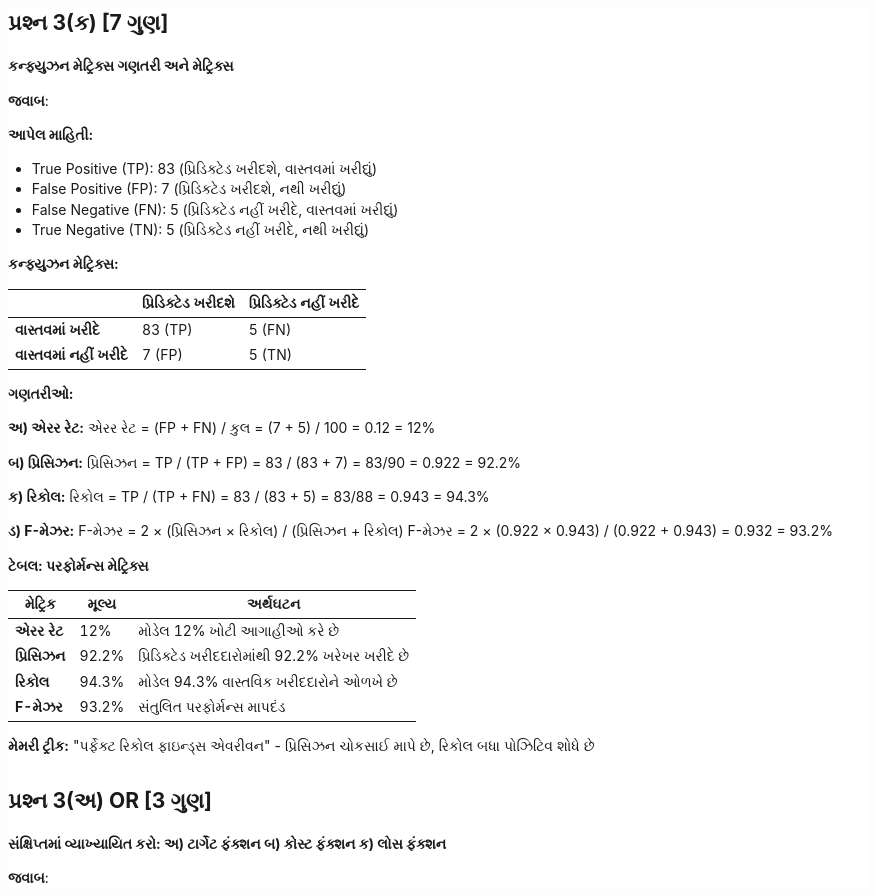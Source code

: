 ## પ્રશ્ન 3(ક) [7 ગુણ]

**કન્ફ્યુઝન મેટ્રિક્સ ગણતરી અને મેટ્રિક્સ**

**જવાબ**:

**આપેલ માહિતી:**

- True Positive (TP): 83 (પ્રિડિક્ટેડ ખરીદશે, વાસ્તવમાં ખરીદ્યું)
- False Positive (FP): 7 (પ્રિડિક્ટેડ ખરીદશે, નથી ખરીદ્યું)
- False Negative (FN): 5 (પ્રિડિક્ટેડ નહીં ખરીદે, વાસ્તવમાં ખરીદ્યું)
- True Negative (TN): 5 (પ્રિડિક્ટેડ નહીં ખરીદે, નથી ખરીદ્યું)

**કન્ફ્યુઝન મેટ્રિક્સ:**

|  | પ્રિડિક્ટેડ ખરીદશે | પ્રિડિક્ટેડ નહીં ખરીદે |
|--|------------------|-------------------|
| **વાસ્તવમાં ખરીદે** | 83 (TP) | 5 (FN) |
| **વાસ્તવમાં નહીં ખરીદે** | 7 (FP) | 5 (TN) |

**ગણતરીઓ:**

**અ) એરર રેટ:**
એરર રેટ = (FP + FN) / કુલ = (7 + 5) / 100 = 0.12 = 12%

**બ) પ્રિસિઝન:**
પ્રિસિઝન = TP / (TP + FP) = 83 / (83 + 7) = 83/90 = 0.922 = 92.2%

**ક) રિકોલ:**
રિકોલ = TP / (TP + FN) = 83 / (83 + 5) = 83/88 = 0.943 = 94.3%

**ડ) F-મેઝર:**
F-મેઝર = 2 × (પ્રિસિઝન × રિકોલ) / (પ્રિસિઝન + રિકોલ)
F-મેઝર = 2 × (0.922 × 0.943) / (0.922 + 0.943) = 0.932 = 93.2%

**ટેબલ: પરફોર્મન્સ મેટ્રિક્સ**

| મેટ્રિક | મૂલ્ય | અર્થઘટન |
|--------|------|---------|
| **એરર રેટ** | 12% | મોડેલ 12% ખોટી આગાહીઓ કરે છે |
| **પ્રિસિઝન** | 92.2% | પ્રિડિક્ટેડ ખરીદદારોમાંથી 92.2% ખરેખર ખરીદે છે |
| **રિકોલ** | 94.3% | મોડેલ 94.3% વાસ્તવિક ખરીદદારોને ઓળખે છે |
| **F-મેઝર** | 93.2% | સંતુલિત પરફોર્મન્સ માપદંડ |

**મેમરી ટ્રીક:** "પર્ફેક્ટ રિકોલ ફાઇન્ડ્સ એવરીવન" - પ્રિસિઝન ચોકસાઈ માપે છે, રિકોલ બધા પોઝિટિવ શોધે છે

## પ્રશ્ન 3(અ) OR [3 ગુણ]

**સંક્ષિપ્તમાં વ્યાખ્યાયિત કરો: અ) ટાર્ગેટ ફંક્શન બ) કોસ્ટ ફંક્શન ક) લોસ ફંક્શન**

**જવાબ**:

━━━━━━━━

# Your instructions:
Find the word "True" in the listing above, then copy each line where it turns up.

# Written response:
- True Positive (TP): 83 (પ્રિડિક્ટેડ ખરીદશે, વાસ્તવમાં ખરીદ્યું)
- True Negative (TN): 5 (પ્રિડિક્ટેડ નહીં ખરીદે, નથી ખરીદ્યું)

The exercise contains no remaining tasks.